Es bleibt unklar, ob der rechte Flügel der Sozialisten um Raphael Glucksmann und dem was gemeinhin als Francois-Hollande-Tradition angesehen wird, die NFP unterstützen und ihr beitreten wird. Nach der Erklärung des früheren Präsidenten François Hollande, für die Volksfront zu kandidieren, ist dieses Vorhaben jedenfalls erheblich geschwächt.
Die Nachricht von der Bildung der Neuen Volksfront wurde von vielen Anhänger*innen der Linken mit Erleichterung und Hoffnung aufgenommen. Sie scheint eine Mobilisierungsdynamik ausgelöst zu haben, wie nicht nur auf den Straßen von Paris, sondern auch in den lokalen Wahlkreisen der verschiedenen Parteien zu sehen ist, die eine noch nie dagewesene Anzahl neuer Mitglieder verzeichnen konnten.
Wer im Falle eines NFP-Sieges tatsächlich französischer Ministerpräsident werden würde, ist noch nicht bekannt, aber es scheint eine Vereinbarung getroffen worden zu sein, dass die im Parlament am stärksten vertretene Fraktion, höchstwahrscheinlich La France Insoumise, einen Kandidaten bzw. eine Kandidatin vorschlagen wird, der bzw. die mit den übrigen Mitgliedern der Volksfront diskutiert werden soll. Dies unterstreicht die Tatsache, dass die LFI die einzige linke Kraft im Lande ist, die in den letzten zehn Jahren beständige Fortschritte gemacht hat und auf eine breite Unterstützung in verschiedenen Teilen der französischen Bevölkerung zählen kann. Es liegt daher nahe, dass sie die führende Kraft innerhalb der Koalition bleiben wird.

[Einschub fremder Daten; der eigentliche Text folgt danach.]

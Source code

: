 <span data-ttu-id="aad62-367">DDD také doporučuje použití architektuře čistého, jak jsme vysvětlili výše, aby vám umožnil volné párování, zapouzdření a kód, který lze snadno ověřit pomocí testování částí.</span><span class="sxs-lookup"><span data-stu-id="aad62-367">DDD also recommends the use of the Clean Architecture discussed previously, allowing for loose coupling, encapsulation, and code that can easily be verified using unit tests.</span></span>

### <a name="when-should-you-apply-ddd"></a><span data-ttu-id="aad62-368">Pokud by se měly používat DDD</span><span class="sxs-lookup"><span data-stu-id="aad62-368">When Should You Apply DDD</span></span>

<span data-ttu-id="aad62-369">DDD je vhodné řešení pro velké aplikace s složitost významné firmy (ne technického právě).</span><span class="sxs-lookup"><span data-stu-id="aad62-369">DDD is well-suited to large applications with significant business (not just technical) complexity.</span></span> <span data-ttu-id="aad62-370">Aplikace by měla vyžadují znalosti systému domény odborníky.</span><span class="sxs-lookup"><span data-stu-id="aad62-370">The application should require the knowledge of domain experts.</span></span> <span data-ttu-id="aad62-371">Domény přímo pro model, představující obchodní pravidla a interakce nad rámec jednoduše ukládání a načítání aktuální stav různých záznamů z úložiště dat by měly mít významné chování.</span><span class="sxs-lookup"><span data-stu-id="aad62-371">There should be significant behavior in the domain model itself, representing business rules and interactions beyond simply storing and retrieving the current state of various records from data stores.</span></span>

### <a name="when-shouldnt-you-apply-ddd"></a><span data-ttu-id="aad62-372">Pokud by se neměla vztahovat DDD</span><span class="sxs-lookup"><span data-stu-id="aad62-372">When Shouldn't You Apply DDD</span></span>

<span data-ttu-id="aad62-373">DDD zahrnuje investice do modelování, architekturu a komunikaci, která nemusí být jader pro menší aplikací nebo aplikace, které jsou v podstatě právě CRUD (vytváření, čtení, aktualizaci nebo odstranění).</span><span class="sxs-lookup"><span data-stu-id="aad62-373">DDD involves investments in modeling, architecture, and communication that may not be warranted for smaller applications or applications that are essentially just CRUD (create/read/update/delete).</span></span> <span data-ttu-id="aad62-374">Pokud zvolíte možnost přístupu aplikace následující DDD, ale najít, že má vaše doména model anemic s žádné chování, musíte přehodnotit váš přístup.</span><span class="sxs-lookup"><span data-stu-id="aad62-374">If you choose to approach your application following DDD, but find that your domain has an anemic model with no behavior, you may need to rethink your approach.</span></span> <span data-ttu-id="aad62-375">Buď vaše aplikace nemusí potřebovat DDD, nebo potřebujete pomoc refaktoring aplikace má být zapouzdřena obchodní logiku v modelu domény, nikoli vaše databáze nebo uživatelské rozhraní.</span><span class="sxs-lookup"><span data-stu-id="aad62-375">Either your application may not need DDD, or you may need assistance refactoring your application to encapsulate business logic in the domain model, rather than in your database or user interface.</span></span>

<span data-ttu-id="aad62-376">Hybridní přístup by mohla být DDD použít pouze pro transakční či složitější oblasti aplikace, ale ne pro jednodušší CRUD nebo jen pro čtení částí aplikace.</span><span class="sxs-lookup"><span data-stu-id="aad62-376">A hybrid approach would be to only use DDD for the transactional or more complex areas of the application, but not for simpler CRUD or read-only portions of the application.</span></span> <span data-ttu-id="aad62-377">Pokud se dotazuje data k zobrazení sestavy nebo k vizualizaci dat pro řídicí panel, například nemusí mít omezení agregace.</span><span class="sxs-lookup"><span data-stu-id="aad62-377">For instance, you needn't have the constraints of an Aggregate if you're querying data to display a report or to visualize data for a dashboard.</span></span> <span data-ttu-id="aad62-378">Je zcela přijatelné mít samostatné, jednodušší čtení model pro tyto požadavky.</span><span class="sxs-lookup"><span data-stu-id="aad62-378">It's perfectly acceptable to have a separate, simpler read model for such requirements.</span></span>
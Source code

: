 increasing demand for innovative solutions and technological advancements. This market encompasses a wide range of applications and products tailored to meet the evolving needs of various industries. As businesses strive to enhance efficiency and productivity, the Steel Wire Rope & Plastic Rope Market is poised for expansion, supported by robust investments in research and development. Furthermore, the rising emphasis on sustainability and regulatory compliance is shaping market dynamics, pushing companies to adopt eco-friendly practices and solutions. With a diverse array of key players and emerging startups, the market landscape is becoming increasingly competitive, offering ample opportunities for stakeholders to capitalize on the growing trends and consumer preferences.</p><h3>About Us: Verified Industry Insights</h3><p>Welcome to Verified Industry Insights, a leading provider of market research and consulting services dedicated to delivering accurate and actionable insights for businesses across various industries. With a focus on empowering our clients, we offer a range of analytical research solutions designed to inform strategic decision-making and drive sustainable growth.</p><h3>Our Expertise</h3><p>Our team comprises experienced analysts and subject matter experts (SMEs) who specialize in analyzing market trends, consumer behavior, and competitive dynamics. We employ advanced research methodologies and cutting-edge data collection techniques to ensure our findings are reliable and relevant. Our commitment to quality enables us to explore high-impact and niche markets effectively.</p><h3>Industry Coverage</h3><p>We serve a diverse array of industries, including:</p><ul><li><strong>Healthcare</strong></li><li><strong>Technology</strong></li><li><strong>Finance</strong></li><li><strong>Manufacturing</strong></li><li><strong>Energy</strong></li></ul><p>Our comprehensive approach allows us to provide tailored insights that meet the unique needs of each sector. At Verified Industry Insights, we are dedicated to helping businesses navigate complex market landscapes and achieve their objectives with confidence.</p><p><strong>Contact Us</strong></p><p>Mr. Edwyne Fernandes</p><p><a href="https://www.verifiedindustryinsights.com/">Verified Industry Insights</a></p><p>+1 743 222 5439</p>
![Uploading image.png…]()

Obwohl die jüngsten Umfragen auf einen großen Vorsprung der extremen Rechten nach der Wahl hindeuten, bleibt abzuwarten, ob eine durch den Enthusiasmus einer verjüngten Linksfront angetriebene Kampagne gegen die Machtübernahme ausreichen wird, um Nichtwähler*innen und einige verbliebene Macron-Anhänger*innen dazu zu bewegen, am 30. Juni die «Neue Volksfront» zu unterstützen. Die Aussichten für die Zukunft der NFP und ihre mögliche Konsolidierung zu einer dauerhaften Einheitsfront dürfte sich nach der Stichwahl am 7. Juli klären – nachdem die Wähler*innen entschieden haben, ob eine antifaschistische Widerstandsfront oder eine potenziell faschistische Kraft die Macht übernehmen wird.